Task data |
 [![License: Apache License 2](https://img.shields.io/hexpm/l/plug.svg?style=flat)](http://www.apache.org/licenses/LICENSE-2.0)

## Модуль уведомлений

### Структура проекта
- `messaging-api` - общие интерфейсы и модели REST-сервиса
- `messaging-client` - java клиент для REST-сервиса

What needs to be done | All lines above should be output verbatim.

Exercise response |
 [![License: Apache License 2](https://img.shields.io/hexpm/l/plug.svg?style=flat)](http://www.apache.org/licenses/LICENSE-2.0)

## Модуль уведомлений

### Структура проекта
- `messaging-api` - общие интерфейсы и модели REST-сервиса
- `messaging-client` - java клиент для REST-сервиса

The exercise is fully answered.